Ocean gyre is any large system of circulating ocean currents, especially those involved with large wind movements. For example, South Pacific Gyre, Northern Indian Ocean Gyre, etc.

There are three forces that are responsible for the circulation of a gyre viz. Global Wind Pattern, Coriolis Effect & Earth’s Land Masses. Wind drags the ocean surface, causing the water to move in the direction of the wind. The deflection of a moving object on earth due to earth’s rotation is called Coriolis Effect. It is capable of deflecting the ocean currents by angles of about 45 degrees.
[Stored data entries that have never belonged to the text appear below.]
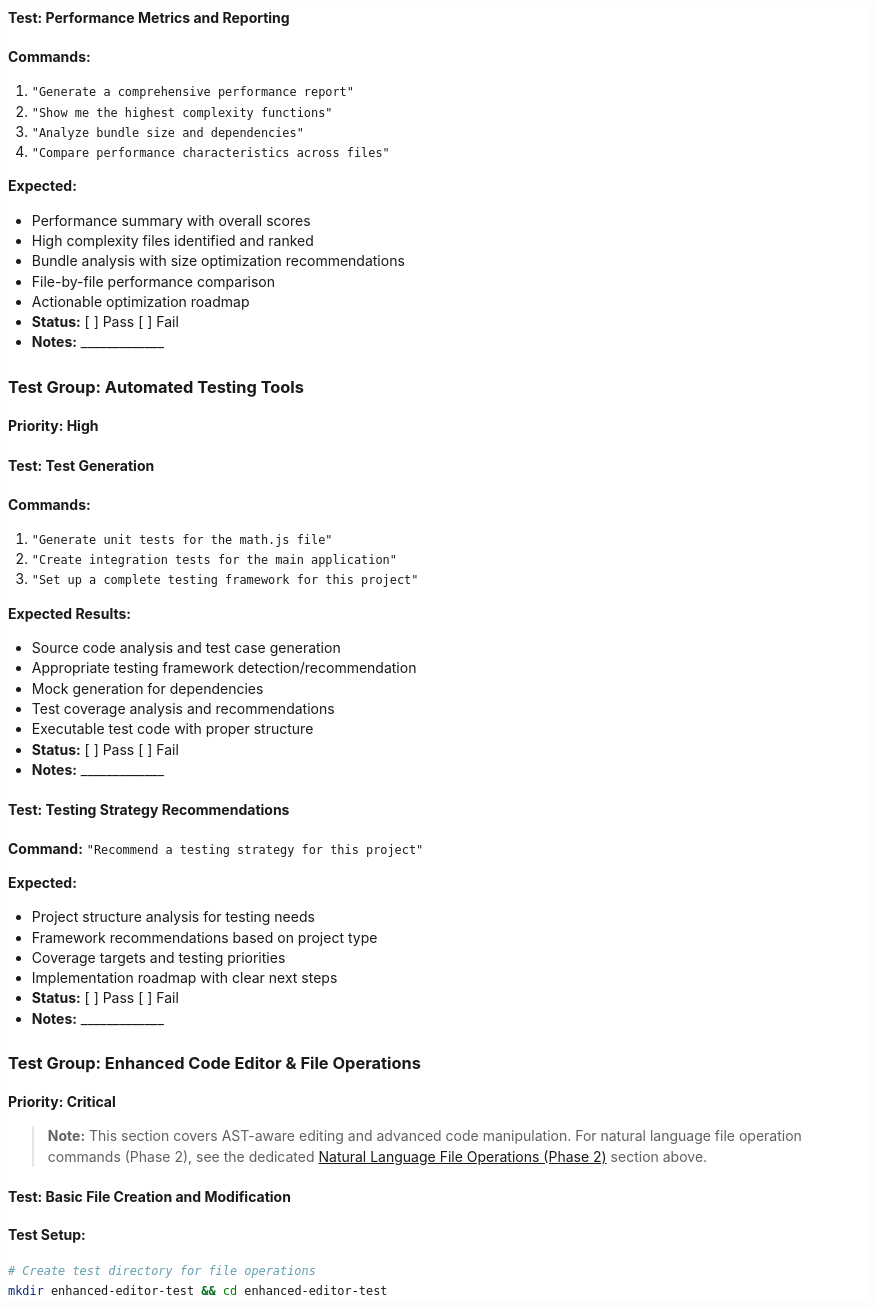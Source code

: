 #### Test: Performance Metrics and Reporting
**Commands:**
1. `"Generate a comprehensive performance report"`
2. `"Show me the highest complexity functions"`
3. `"Analyze bundle size and dependencies"`
4. `"Compare performance characteristics across files"`

**Expected:**
- Performance summary with overall scores
- High complexity files identified and ranked
- Bundle analysis with size optimization recommendations
- File-by-file performance comparison
- Actionable optimization roadmap
- **Status:** [ ] Pass [ ] Fail
- **Notes:** _____________

### Test Group: Automated Testing Tools
**Priority: High**

#### Test: Test Generation
**Commands:**
1. `"Generate unit tests for the math.js file"`
2. `"Create integration tests for the main application"`
3. `"Set up a complete testing framework for this project"`

**Expected Results:**
- Source code analysis and test case generation
- Appropriate testing framework detection/recommendation
- Mock generation for dependencies
- Test coverage analysis and recommendations
- Executable test code with proper structure
- **Status:** [ ] Pass [ ] Fail
- **Notes:** _____________

#### Test: Testing Strategy Recommendations
**Command:** `"Recommend a testing strategy for this project"`

**Expected:**
- Project structure analysis for testing needs
- Framework recommendations based on project type
- Coverage targets and testing priorities
- Implementation roadmap with clear next steps
- **Status:** [ ] Pass [ ] Fail
- **Notes:** _____________

### Test Group: Enhanced Code Editor & File Operations
**Priority: Critical**

> **Note:** This section covers AST-aware editing and advanced code manipulation. For natural language file operation commands (Phase 2), see the dedicated [Natural Language File Operations (Phase 2)](#-natural-language-file-operations-phase-2) section above.

#### Test: Basic File Creation and Modification
**Test Setup:**
```bash
# Create test directory for file operations
mkdir enhanced-editor-test && cd enhanced-editor-test
```
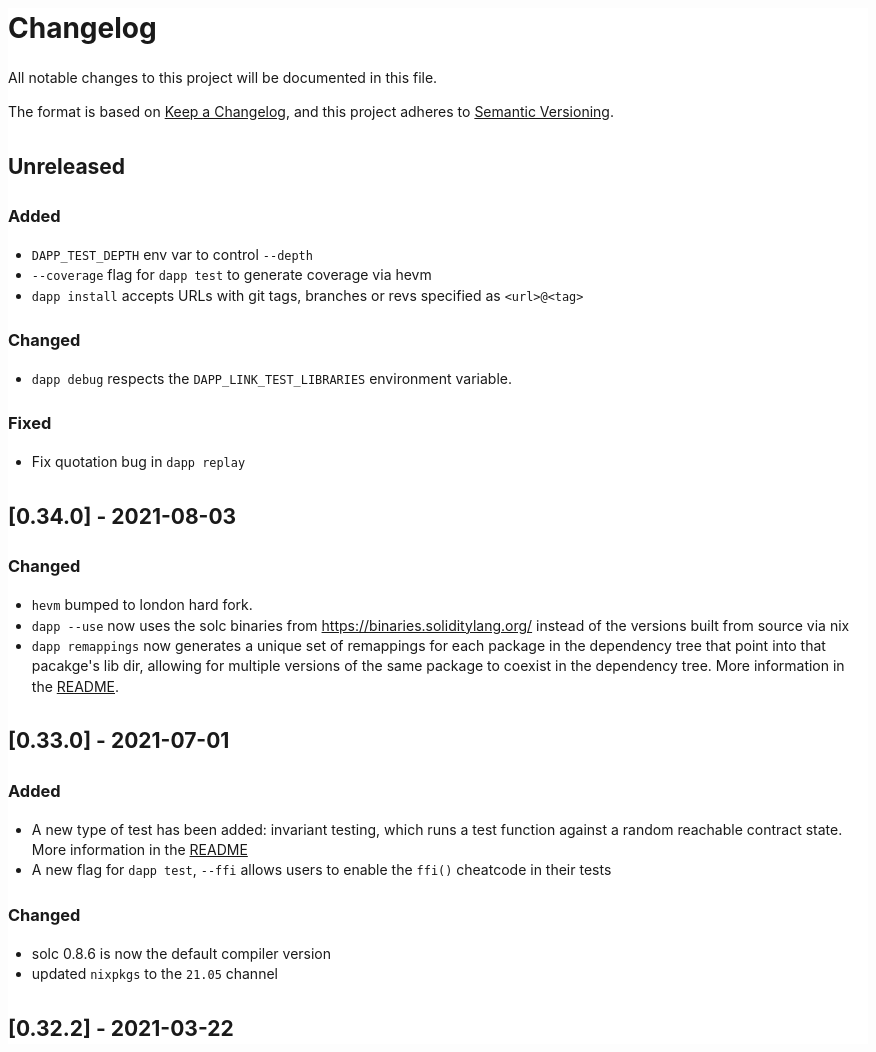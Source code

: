 # Changelog

All notable changes to this project will be documented in this file.

The format is based on [Keep a Changelog](https://keepachangelog.com/en/1.0.0/),
and this project adheres to [Semantic Versioning](https://semver.org/spec/v2.0.0.html).

## Unreleased

### Added

- `DAPP_TEST_DEPTH` env var to control `--depth`
- `--coverage` flag for `dapp test` to generate coverage via hevm
- `dapp install` accepts URLs with git tags, branches or revs specified as `<url>@<tag>`

### Changed

- `dapp debug` respects the `DAPP_LINK_TEST_LIBRARIES` environment variable.

### Fixed

- Fix quotation bug in `dapp replay`

## [0.34.0] - 2021-08-03

### Changed

- `hevm` bumped to london hard fork.
- `dapp --use` now uses the solc binaries from https://binaries.soliditylang.org/ instead of the
    versions built from source via nix
- `dapp remappings` now generates a unique set of remappings for each package in the dependency
    tree that point into that pacakge's lib dir, allowing for multiple versions of the same package
    to coexist in the dependency tree. More information in the [README](./README.md#package-structure-and-dependency-management).

## [0.33.0] - 2021-07-01

### Added

- A new type of test has been added: invariant testing, which runs a test function against a random
  reachable contract state. More information in the [README](./README.md###invariant-testing)
- A new flag for `dapp test`, `--ffi` allows users to enable the `ffi()` cheatcode in their tests

### Changed

- solc 0.8.6 is now the default compiler version
- updated `nixpkgs` to the `21.05` channel

## [0.32.2] - 2021-03-22


[0.9.0]: https://github.com/dapphub/dapptools/tree/dapp/0.9.0
[0.9.1]: https://github.com/dapphub/dapptools/tree/dapp/0.9.1
[0.9.2]: https://github.com/dapphub/dapptools/tree/dapp/0.9.2
[0.10.0]: https://github.com/dapphub/dapptools/tree/dapp/0.10.0
[0.11.0]: https://github.com/dapphub/dapptools/tree/dapp/0.11.0
[0.12.0]: https://github.com/dapphub/dapptools/tree/dapp/0.12.0
[0.13.0]: https://github.com/dapphub/dapptools/tree/dapp/0.13.0
[0.14.0]: https://github.com/dapphub/dapptools/tree/dapp/0.14.0
[0.15.0]: https://github.com/dapphub/dapptools/tree/dapp/0.15.0
[0.15.1]: https://github.com/dapphub/dapptools/tree/dapp/0.15.1
[0.16.0]: https://github.com/dapphub/dapptools/tree/dapp/0.16.0
[0.17.0]: https://github.com/dapphub/dapptools/tree/dapp/0.17.0
[0.18.0]: https://github.com/dapphub/dapptools/tree/dapp/0.18.0
[0.18.1]: https://github.com/dapphub/dapptools/tree/dapp/0.18.1
[0.19.0]: https://github.com/dapphub/dapptools/tree/dapp/0.19.0
[0.20.0]: https://github.com/dapphub/dapptools/tree/dapp/0.20.0
[0.21.0]: https://github.com/dapphub/dapptools/tree/dapp/0.21.0
[0.22.0]: https://github.com/dapphub/dapptools/tree/dapp/0.22.0
[0.23.0]: https://github.com/dapphub/dapptools/tree/dapp/0.23.0
[0.24.0]: https://github.com/dapphub/dapptools/tree/dapp/0.24.0
[0.25.0]: https://github.com/dapphub/dapptools/tree/dapp/0.25.0
[0.26.0]: https://github.com/dapphub/dapptools/tree/dapp/0.26.0
[0.27.0]: https://github.com/dapphub/dapptools/tree/dapp/0.27.0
Ocean gyre is also influenced by the extent of landmasses to which it is surrounded. For example, the South Pacific Gyre is large ocean gyre and includes hundreds of kilometers of Open Ocean and very less influence of land masses; on the other hand north Indian Ocean Gyre is a much smaller ocean gyre and is widely influenced by the land masses.

What is it causing worry for scientists?

As per recent report presented at World Economic Forum, 14% of the plastic is recycled, 40% of plastic is going into landfills and the rest of the plastic trash is dumped into the seas or oceans. This plastic debris injures and kills fish, seabirds and marine mammals. It also creates physical barriers on beaches to animals such as sea turtles, and other invertebrates. Nearly 200 marine species and about 55 percent of the population of seabirds’, including those endemic to Henderson Islands, are at risk due to eating of plastic debris.

Facts about Henderson Island

This Island is located in the South Pacific Ocean about halfway between New Zealand and Chile and is recognised as a UNESCO world heritage site.  This island is visited by humans only once every five to 10 years for research purposes. It is one of the world’s last two raised coral atolls (other being Aldabra Island in the Indian Ocean) whose ecosystems remain relatively unaffected by human contact. As per research published in April 2017, the island consists of the highest density of plastic rubbish than anywhere in the world.